Não é possível pensar o pensamento dos primeiros pensadores gregos só com os recursos da ciência e da filosofia. Toda historiografia já é sempre uma filosofia da história, quer o saiba ou não. Uma investigação de pensamento, que não pretender negar-se a si mesma como pensamento, tem necessariamente de ser uma restauração da mesma empresa. “Mesma”, no entanto, não diz aqui igual. Diz idêntica nas vicissitudes de mundos diferentes. Quem na interpretação de um pensamento se ativer exclusivamente aos textos e se limitar apenas ao sentido objetivo, destruirá precisamente o que constitui o vigor de seu esforço de pensar. As palavras e os textos são função do pensamento, como este é função do que, provocando a pensar, o torna possível como pensamento. Não há outra maneira de se interpretar um pensamento do que pensá-lo nas relações de identidade e diferença com a coisa de suas próprias virtualidades. Apreender-lhe o vigor Histórico será sempre um esforço de abrir, através do diálogo, horizontes diferentes para um novo principiar do mesmo mistério. Por isso a História do pensamento é uma tarefa exclusiva de pensadores.
Neste sentido a presente investigação não quer ser uma obra de historiografia filosófica. Pretende levar a sério que os primeiros pensadores gregos são pensadores e não filósofos. O destino Histórico de seu pensamento não provém da objetividade dos conhecimentos mas do vigor do pensamento. Por isso o caminho a seguir é o caminho de um diálogo a partir da própria coisa do pensamento. Procurar-se-á atingir o centro do diálogo para da perspectiva central entender e interpretar os fragmentos. Pois, de que outra maneira poder-se-ia apreender-lhes o pensamento senão pensando?
No horizonte deste questionamento o pensamento dos primeiros pensadores gregos revela uma profundidade atual em que as questões arroladas e as preocupações moventes acenam para o mistério vigente de sua verdade, de outro modo imperceptível. Em consequência, se encolhe a distância cronológica de mais de dois mil e quinhentos anos, que deles nos separa. A estranheza destes pensadores deixa de nos ser externamente estranha para afirmar-se como nossa própria estranheza. É então que nos sentimos conosco quando estamos com eles. Pensar o pensamento dos primeiros pensadores já não equivale a pesquisar nos fragmentos legados as ideias que passaram pelo cérebro de gregos dos séculos VI e V antes de Cristo. Será experienciar a decadência planetária de pensamento em que hoje nos debatemos. Trata-se de uma decadência tão decadente que grande é o risco de perdermos até as condições de identificar a decadência e apreciá-la como decadência.

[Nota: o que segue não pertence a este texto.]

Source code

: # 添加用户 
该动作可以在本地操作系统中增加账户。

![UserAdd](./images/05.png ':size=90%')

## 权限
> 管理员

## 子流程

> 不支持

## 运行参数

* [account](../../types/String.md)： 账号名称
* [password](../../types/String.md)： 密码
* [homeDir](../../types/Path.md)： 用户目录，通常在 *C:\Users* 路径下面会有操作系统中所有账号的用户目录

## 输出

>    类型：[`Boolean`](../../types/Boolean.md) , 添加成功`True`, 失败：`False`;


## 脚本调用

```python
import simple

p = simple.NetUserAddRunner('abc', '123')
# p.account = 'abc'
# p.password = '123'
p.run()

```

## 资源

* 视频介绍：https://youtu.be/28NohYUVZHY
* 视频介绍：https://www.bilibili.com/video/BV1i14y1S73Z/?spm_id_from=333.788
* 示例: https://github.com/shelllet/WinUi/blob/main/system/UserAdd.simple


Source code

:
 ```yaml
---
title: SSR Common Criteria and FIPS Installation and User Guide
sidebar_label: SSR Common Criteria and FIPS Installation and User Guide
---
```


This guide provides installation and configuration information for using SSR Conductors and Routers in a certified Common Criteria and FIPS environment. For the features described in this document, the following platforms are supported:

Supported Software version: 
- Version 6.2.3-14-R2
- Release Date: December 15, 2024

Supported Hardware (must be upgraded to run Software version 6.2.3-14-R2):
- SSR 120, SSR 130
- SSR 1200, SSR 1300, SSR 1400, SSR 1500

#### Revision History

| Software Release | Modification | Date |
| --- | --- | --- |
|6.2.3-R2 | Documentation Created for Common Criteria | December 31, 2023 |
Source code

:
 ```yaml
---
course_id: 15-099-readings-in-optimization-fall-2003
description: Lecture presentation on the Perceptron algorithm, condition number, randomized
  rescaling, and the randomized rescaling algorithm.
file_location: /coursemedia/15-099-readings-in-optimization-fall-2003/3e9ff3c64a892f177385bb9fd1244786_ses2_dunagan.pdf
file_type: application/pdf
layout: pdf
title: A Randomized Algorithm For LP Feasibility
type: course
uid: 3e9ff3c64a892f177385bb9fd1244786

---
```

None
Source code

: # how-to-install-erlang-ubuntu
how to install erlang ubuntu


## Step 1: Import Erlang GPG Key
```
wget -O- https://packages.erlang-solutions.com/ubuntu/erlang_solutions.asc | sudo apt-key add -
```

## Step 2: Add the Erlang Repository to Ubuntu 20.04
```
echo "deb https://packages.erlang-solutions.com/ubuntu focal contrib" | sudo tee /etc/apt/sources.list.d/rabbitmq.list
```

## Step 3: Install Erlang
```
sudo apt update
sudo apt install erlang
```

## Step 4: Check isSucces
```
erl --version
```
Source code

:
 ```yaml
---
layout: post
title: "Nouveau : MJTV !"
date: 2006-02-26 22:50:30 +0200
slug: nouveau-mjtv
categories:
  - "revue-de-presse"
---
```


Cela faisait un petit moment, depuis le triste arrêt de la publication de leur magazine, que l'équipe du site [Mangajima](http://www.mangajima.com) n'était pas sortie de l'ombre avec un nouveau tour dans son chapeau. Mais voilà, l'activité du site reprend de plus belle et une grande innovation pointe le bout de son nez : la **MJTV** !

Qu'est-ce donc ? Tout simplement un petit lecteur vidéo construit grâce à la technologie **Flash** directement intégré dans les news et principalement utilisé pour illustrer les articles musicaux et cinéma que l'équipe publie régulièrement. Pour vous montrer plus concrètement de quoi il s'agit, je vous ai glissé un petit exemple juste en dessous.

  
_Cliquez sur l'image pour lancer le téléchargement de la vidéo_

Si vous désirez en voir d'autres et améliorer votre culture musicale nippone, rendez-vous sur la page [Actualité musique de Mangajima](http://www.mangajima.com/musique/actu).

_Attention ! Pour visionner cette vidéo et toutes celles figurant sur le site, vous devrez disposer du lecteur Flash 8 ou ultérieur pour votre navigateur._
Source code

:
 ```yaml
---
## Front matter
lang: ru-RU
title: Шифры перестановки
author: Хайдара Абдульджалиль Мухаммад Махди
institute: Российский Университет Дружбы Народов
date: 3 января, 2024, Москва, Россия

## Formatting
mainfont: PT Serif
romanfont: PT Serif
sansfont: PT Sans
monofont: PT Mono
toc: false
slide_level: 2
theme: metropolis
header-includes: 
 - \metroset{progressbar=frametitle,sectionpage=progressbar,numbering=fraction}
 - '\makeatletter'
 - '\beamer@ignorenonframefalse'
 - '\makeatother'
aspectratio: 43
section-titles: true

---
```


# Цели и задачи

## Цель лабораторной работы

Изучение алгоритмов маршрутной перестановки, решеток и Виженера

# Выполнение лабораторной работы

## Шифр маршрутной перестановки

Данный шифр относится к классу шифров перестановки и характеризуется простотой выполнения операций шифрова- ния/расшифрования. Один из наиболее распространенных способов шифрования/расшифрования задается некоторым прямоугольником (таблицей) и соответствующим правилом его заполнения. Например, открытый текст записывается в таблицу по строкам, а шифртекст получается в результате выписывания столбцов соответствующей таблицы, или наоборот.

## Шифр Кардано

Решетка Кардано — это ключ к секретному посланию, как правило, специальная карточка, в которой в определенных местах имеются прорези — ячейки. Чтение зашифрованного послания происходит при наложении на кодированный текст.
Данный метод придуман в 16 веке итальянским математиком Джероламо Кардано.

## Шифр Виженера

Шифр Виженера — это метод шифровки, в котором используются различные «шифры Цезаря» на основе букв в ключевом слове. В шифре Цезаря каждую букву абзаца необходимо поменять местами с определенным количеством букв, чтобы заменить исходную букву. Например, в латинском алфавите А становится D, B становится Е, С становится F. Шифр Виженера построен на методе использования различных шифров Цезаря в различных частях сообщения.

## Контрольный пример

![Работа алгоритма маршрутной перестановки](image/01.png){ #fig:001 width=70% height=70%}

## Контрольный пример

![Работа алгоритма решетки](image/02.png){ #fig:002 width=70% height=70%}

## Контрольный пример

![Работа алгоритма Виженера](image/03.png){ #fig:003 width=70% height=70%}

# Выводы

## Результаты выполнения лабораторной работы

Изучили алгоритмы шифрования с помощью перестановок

No século VI a religião, a política, a educação gregas exercem determinada consciência da poesia e mitologia. Houmeros tem Hellada pepaideuke. Prisma e espelho, nesta consciência se refletem e analisam as peripécias de verdade e não verdade da existência grega. Denunciando a miopia da consciência vigente, os primeiros pensadores se lançam a pensar reciprocamente as diferenças de religião e política, de educação e habilidade, de poesia e mito pela identidade do pensamento, pensando a com-pertinência de ser e pensar. Para nós, filhos do petróleo e da técnica, tardos em pensar, se tornou ainda mais difícil este mistério da identidade numa época de poluição e consumo. E por que? – Porque temos os ouvidos tão poluídos de ciência e filosofia, temos os olhos tão consumidos pelas utilidades que já não podemos ver o mistério da pobreza nem ouvir a voz do silêncio no alarido do desenvolvimento. Desconhecemos o paradoxo da revolução do pensamento. Já quase não temos sensibilidade para as vibrações de nosso destino. E isso, não tanto porque, absorvidos pelas solicitações do consumo, quase não pensamos, mas sobretudo porque, quando pensamos, quase inevitavelmente o fazemos nos moldes da filosofia e da ciência.